╭─ Supplied information
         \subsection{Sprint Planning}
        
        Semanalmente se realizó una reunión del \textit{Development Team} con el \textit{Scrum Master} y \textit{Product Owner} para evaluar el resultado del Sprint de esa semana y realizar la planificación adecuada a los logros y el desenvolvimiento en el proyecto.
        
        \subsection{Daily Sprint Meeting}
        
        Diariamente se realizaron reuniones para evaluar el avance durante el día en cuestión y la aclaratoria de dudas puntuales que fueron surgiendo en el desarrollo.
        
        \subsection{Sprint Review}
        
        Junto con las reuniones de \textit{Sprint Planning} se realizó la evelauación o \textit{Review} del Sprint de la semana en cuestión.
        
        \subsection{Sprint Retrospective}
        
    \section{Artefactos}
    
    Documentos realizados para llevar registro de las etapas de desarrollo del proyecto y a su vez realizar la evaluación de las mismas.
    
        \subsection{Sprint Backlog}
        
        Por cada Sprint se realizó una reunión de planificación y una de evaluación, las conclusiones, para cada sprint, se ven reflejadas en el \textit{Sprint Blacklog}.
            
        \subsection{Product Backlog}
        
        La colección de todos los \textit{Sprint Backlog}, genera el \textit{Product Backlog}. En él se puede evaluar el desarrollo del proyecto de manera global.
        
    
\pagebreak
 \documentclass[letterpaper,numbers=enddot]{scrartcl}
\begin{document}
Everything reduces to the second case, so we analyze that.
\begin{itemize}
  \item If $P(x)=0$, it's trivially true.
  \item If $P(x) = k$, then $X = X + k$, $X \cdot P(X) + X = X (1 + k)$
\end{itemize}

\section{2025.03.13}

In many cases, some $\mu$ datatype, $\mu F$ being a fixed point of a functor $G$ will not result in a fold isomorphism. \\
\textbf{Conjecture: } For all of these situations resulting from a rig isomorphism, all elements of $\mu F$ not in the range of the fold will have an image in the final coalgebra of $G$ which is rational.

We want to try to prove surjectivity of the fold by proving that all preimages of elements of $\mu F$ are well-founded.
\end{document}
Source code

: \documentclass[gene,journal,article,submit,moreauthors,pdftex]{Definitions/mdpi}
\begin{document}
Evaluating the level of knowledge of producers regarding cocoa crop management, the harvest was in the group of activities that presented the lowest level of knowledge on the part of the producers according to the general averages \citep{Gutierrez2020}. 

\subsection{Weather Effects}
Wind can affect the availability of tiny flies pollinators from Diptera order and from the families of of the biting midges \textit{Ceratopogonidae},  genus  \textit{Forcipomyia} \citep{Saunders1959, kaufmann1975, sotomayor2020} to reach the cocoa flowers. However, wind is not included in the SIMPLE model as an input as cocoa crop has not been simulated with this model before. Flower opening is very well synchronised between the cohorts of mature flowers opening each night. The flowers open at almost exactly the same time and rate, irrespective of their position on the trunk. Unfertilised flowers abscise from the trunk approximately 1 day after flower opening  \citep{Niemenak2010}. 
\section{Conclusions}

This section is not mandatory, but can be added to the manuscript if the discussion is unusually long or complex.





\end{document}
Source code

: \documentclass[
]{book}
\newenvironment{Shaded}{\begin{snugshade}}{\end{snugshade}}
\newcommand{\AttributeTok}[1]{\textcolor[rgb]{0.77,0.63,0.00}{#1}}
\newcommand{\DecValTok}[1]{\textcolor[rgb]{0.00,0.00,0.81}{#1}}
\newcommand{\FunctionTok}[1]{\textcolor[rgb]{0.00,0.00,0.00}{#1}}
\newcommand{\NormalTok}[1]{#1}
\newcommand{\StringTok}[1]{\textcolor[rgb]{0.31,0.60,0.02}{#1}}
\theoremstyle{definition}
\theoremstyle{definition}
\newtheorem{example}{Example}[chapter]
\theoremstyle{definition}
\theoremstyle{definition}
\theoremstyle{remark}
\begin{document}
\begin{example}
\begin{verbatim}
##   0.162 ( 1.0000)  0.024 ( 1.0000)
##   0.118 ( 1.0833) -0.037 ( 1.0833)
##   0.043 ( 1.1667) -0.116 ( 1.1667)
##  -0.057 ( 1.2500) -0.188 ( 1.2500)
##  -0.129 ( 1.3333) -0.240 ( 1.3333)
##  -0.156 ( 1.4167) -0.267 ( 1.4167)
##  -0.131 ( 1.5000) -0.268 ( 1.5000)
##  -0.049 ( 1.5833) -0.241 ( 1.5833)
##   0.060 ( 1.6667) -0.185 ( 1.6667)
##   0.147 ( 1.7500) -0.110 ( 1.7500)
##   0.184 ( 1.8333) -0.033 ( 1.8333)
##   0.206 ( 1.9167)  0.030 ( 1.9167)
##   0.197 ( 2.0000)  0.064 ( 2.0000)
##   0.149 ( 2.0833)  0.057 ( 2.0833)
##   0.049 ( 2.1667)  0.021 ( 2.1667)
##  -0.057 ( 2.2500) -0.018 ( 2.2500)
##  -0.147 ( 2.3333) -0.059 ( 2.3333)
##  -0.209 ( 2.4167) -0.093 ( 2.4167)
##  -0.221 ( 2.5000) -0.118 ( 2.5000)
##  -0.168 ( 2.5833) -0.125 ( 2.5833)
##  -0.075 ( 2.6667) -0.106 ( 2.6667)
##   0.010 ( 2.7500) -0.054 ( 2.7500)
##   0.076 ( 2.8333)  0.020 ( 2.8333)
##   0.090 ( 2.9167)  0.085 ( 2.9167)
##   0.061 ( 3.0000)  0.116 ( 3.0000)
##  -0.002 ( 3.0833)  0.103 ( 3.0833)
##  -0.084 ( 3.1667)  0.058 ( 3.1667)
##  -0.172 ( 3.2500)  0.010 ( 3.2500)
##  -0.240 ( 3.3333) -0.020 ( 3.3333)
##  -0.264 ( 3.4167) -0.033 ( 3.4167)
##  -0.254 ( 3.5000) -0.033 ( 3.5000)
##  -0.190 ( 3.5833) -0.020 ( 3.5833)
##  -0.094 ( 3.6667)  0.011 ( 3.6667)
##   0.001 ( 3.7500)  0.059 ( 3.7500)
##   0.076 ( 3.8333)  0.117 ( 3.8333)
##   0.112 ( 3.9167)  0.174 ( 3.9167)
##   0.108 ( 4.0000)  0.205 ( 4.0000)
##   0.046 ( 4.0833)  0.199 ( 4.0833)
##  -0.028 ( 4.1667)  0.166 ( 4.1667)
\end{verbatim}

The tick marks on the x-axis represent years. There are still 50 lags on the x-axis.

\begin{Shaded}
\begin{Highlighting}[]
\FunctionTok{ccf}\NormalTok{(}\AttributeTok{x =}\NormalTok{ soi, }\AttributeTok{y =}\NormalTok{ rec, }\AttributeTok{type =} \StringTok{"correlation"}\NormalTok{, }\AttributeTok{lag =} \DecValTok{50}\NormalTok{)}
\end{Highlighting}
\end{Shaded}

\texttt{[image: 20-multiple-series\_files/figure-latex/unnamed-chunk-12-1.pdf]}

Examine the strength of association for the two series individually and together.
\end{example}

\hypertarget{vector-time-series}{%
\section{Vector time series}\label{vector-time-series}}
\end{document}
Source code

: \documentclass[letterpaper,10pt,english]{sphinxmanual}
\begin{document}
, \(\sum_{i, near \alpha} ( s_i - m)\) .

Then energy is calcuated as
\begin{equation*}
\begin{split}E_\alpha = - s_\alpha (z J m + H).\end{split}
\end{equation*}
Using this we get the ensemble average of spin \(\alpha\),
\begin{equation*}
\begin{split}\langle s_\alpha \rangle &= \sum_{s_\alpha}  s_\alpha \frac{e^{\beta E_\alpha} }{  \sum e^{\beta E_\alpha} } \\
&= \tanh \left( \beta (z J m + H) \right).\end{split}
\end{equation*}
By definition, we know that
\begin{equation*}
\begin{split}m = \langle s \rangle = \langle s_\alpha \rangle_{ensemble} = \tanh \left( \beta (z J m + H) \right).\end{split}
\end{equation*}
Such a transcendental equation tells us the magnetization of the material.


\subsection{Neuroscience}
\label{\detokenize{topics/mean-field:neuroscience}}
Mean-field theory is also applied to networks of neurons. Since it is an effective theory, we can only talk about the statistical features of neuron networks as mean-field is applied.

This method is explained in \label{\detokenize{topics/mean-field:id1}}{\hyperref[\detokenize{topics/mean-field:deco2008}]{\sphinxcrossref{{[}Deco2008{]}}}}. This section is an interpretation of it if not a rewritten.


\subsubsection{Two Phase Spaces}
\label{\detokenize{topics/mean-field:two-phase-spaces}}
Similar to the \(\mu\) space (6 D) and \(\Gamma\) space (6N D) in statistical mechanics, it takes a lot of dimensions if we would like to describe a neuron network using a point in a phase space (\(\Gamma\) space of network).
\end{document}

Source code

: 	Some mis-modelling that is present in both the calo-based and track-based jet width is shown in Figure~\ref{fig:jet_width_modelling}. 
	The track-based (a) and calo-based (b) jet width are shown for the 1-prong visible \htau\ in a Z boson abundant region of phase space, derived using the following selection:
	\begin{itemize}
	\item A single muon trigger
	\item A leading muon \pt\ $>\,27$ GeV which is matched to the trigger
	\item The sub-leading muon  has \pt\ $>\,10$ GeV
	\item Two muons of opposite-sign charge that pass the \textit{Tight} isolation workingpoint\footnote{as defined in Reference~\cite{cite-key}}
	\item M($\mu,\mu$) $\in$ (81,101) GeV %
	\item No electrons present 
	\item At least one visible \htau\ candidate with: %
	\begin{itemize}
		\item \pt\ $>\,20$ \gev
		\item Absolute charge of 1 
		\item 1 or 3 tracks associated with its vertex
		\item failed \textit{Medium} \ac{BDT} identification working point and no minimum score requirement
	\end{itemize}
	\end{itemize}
╰─
▸ What to do:
Provide the number of lines above in which the word "beta" appears, with no further words.

▸ Written answer:
3